Louisiana State Police is an organization with an incredibly rich history. Our motto, "Courtesy, Loyalty, Service," has given us direction and inspiration. As the men and women of this organization prepare for the future, we must reflect on the legacy and heritage left by those who preceded us. When the Louisiana Legislature passed a bill in 1936 creating the State Police, few observers could have predicted the esteem this agency would enjoy in Louisiana and across the nation. Louisiana State Police has emerged from a highway commission in 1922 with a force of 16 men patrolling the highways on motorcycles to its current status of a state police force of 1022 men and women responsible for all elements of criminal and highway safety interdiction in the state.

Louisiana's first attempt at law enforcement on a statewide level came in 1922 in response to the arrival of the automobile. Louisiana had 2,700 miles of roadway and an estimated 102,000 vehicles. The Louisiana Highway Commission was created and given the power to appoint inspectors to enforce laws relating to the highways. The Commission operated with the state divided into ten districts; sixteen officers patrolled the entire state. During the two year period from 1922 to 1924, 114 serious accidents and 18,918 violations of motor vehicle laws were reported.

By 1928 the Law Enforcement Division of the Highway Commission was beginning to function as a true state police force. Structural changes were made, dividing the state into three administrative districts supervised by captains. The force had grown to 70 uniformed officers with expanded duties such as managing traffic at large gatherings of people. The officers were also called on in times of emergency such as the "Flood of 1927." The men were commended for their meritorious service in the evacuation of flood victims and patrolling the Mississippi River levees. At this time an additional branch of law enforcement, the Bureau of Criminal Investigation, was established to deal with criminal activity not related to traffic laws. In 1932 the State Highway Patrol was given the authority to carry firearms.
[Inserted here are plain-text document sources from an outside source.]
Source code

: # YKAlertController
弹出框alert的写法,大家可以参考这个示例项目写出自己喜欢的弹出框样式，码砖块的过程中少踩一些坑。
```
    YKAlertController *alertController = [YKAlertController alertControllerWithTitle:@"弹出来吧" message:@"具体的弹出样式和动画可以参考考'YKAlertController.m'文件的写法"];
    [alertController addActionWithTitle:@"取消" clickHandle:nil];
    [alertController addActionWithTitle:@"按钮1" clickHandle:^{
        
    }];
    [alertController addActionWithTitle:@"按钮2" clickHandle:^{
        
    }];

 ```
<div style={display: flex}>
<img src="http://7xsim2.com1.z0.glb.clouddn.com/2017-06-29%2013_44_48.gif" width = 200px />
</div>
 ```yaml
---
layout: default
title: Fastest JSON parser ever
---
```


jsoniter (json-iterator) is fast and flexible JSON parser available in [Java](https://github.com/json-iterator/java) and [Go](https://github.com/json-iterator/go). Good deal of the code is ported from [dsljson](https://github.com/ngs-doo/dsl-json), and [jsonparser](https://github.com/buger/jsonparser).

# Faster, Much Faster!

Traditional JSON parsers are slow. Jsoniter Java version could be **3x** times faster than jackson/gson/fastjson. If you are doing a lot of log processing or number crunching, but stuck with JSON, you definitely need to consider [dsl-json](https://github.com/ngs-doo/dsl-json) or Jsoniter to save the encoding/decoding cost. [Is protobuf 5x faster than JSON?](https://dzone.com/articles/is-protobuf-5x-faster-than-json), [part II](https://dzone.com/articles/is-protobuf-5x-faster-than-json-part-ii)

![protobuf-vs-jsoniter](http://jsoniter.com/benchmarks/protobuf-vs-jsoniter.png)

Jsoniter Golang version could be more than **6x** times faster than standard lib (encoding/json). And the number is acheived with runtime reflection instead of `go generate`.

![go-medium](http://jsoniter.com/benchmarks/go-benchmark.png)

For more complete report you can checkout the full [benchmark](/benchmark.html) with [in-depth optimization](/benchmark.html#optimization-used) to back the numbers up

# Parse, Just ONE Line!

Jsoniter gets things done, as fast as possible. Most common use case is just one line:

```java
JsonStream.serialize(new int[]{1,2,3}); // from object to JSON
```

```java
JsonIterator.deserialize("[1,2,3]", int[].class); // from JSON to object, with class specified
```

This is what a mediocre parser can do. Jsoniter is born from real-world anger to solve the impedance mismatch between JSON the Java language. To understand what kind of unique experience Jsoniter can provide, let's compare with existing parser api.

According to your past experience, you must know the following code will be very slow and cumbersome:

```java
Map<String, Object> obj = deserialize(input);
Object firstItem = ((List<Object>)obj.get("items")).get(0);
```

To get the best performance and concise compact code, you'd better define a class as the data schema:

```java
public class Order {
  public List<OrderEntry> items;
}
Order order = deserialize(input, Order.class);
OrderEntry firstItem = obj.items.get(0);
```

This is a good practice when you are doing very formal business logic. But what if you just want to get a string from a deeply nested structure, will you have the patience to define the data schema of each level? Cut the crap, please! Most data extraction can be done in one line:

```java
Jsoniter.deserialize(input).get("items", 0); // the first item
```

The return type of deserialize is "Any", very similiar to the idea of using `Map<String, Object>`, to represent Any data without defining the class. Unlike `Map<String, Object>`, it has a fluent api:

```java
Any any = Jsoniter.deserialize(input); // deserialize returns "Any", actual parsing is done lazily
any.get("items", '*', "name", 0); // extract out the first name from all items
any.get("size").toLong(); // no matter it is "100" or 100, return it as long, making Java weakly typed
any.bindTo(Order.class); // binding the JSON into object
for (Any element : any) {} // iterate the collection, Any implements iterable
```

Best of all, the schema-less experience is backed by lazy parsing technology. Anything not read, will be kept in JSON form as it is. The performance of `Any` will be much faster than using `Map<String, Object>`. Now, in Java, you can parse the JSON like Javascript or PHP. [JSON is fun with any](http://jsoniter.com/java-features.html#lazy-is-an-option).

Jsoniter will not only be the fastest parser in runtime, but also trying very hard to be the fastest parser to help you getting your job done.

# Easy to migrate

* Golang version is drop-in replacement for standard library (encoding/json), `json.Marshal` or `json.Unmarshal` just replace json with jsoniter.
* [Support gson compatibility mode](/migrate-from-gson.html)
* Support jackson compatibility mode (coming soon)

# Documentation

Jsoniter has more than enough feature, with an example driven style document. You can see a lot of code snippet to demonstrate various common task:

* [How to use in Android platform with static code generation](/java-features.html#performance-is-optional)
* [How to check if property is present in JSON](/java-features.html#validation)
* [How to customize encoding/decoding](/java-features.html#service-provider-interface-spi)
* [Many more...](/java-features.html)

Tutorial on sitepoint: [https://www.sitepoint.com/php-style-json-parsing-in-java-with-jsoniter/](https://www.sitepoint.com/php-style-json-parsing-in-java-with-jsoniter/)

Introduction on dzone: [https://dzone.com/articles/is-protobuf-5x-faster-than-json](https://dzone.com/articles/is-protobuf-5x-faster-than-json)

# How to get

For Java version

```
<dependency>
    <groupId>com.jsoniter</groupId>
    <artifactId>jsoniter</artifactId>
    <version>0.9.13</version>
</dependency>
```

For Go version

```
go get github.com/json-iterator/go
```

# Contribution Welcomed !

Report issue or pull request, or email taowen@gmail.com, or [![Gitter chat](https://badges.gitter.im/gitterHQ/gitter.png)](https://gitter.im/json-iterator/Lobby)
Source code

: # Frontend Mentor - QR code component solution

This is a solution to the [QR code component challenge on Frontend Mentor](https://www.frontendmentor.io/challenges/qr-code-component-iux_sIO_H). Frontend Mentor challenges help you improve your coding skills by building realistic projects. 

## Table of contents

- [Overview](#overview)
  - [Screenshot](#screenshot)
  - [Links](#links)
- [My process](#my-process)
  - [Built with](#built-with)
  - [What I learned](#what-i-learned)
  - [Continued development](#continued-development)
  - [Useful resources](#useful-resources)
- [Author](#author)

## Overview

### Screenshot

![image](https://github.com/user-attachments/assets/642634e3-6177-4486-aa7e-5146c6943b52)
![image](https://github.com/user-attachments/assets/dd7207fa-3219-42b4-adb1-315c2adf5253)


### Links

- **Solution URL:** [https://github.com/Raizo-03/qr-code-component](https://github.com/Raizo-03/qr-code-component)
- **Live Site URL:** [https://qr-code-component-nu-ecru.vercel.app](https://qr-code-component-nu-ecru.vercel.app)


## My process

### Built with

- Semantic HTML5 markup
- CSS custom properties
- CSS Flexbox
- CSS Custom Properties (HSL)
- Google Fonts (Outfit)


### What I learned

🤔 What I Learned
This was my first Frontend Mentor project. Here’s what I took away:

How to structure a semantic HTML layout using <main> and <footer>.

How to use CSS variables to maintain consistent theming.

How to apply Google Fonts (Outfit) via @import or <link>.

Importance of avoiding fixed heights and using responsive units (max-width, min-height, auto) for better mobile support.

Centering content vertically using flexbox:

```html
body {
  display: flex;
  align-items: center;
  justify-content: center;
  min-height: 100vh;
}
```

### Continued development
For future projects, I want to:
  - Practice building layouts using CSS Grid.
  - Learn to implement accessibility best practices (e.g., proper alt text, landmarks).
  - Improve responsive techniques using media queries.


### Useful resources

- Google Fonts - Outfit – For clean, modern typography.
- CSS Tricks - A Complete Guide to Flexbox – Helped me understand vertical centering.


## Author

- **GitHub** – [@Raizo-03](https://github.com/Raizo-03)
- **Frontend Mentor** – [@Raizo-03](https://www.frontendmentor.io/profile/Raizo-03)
On July 28, 1936, the two divisions of law enforcement were combined to form a modern, well equipped, and well-trained force known as the Louisiana Department of State Police. The department thrived under the direction of an appointed superintendent, General Louis F. Guerre. His goal was to model State Police after J. Edgar Hoover's famed "G-Men." This was accomplished to a great extent with the establishment of a training school and a crime lab. High priority was given to the crackdown on narcotics trafficking. Under Guerre's administration, the state was redistricted into eleven districts. A total of 146 State Police personnel were assigned to the patrol districts, the training school, and the Bureau of Investigation. It was during this era that the State Police adopted the slogan "Courtesy, Loyalty, and Service." Guerre also established the State Police headquarters at the old prison site on Jaybird Lane (now South Foster Drive) in Baton Rouge.

In 1940 The State Civil Service System was established offering "protection from political considerations" to State Police officers as well as other state employees. This legislation, backed by reform governor Sam Jones, was dismantled by Earl K. Long when he returned to the executive office in 1948. State Police would not gain protection under Civil Service again until 1952.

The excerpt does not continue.